## Action item
A precise repetition of every line below is the required answer.

Stored items from a collection:
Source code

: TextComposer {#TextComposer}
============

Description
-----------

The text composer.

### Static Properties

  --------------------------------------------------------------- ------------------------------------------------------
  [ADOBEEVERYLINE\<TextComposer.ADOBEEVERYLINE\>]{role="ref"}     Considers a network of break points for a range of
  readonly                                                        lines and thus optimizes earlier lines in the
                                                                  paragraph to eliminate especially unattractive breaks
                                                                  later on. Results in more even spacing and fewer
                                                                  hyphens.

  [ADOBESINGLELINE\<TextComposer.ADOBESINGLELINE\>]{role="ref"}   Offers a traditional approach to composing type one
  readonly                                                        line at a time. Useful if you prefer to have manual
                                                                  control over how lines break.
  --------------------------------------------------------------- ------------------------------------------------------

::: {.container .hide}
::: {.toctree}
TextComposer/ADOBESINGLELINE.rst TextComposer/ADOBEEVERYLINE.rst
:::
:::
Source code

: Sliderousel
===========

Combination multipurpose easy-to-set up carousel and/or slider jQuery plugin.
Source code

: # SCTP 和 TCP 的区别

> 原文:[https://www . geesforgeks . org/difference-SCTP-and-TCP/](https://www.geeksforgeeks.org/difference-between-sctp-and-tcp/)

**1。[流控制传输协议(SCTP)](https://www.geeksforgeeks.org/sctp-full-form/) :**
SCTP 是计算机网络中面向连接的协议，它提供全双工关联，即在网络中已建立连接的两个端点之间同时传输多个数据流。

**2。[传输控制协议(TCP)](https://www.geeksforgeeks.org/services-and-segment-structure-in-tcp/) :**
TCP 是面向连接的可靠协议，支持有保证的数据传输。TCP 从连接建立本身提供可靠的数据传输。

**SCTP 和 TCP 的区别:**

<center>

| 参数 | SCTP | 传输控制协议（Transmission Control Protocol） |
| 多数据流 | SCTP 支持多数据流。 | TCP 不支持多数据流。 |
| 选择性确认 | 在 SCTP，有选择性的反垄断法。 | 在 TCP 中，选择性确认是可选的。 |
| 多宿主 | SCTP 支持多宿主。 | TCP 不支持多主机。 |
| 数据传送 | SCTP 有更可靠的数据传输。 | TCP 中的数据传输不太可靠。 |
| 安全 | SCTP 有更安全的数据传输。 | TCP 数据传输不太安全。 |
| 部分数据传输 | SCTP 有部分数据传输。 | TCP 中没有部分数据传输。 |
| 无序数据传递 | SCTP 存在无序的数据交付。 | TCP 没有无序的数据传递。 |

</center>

## Answer box
Source code

: TextComposer {#TextComposer}
============

Description
-----------

The text composer.

### Static Properties

  --------------------------------------------------------------- ------------------------------------------------------
  [ADOBEEVERYLINE\<TextComposer.ADOBEEVERYLINE\>]{role="ref"}     Considers a network of break points for a range of
  readonly                                                        lines and thus optimizes earlier lines in the
                                                                  paragraph to eliminate especially unattractive breaks
                                                                  later on. Results in more even spacing and fewer
                                                                  hyphens.

  [ADOBESINGLELINE\<TextComposer.ADOBESINGLELINE\>]{role="ref"}   Offers a traditional approach to composing type one
  readonly                                                        line at a time. Useful if you prefer to have manual
                                                                  control over how lines break.
  --------------------------------------------------------------- ------------------------------------------------------

::: {.container .hide}
::: {.toctree}
TextComposer/ADOBESINGLELINE.rst TextComposer/ADOBEEVERYLINE.rst
:::
:::
Source code

: Sliderousel
===========

Combination multipurpose easy-to-set up carousel and/or slider jQuery plugin.
Source code

: # SCTP 和 TCP 的区别

> 原文:[https://www . geesforgeks . org/difference-SCTP-and-TCP/](https://www.geeksforgeeks.org/difference-between-sctp-and-tcp/)

**1。[流控制传输协议(SCTP)](https://www.geeksforgeeks.org/sctp-full-form/) :**
SCTP 是计算机网络中面向连接的协议，它提供全双工关联，即在网络中已建立连接的两个端点之间同时传输多个数据流。

**2。[传输控制协议(TCP)](https://www.geeksforgeeks.org/services-and-segment-structure-in-tcp/) :**
TCP 是面向连接的可靠协议，支持有保证的数据传输。TCP 从连接建立本身提供可靠的数据传输。

**SCTP 和 TCP 的区别:**

<center>

| 参数 | SCTP | 传输控制协议（Transmission Control Protocol） |
| 多数据流 | SCTP 支持多数据流。 | TCP 不支持多数据流。 |
| 选择性确认 | 在 SCTP，有选择性的反垄断法。 | 在 TCP 中，选择性确认是可选的。 |
| 多宿主 | SCTP 支持多宿主。 | TCP 不支持多主机。 |
| 数据传送 | SCTP 有更可靠的数据传输。 | TCP 中的数据传输不太可靠。 |
| 安全 | SCTP 有更安全的数据传输。 | TCP 数据传输不太安全。 |
| 部分数据传输 | SCTP 有部分数据传输。 | TCP 中没有部分数据传输。 |
| 无序数据传递 | SCTP 存在无序的数据交付。 | TCP 没有无序的数据传递。 |

</center>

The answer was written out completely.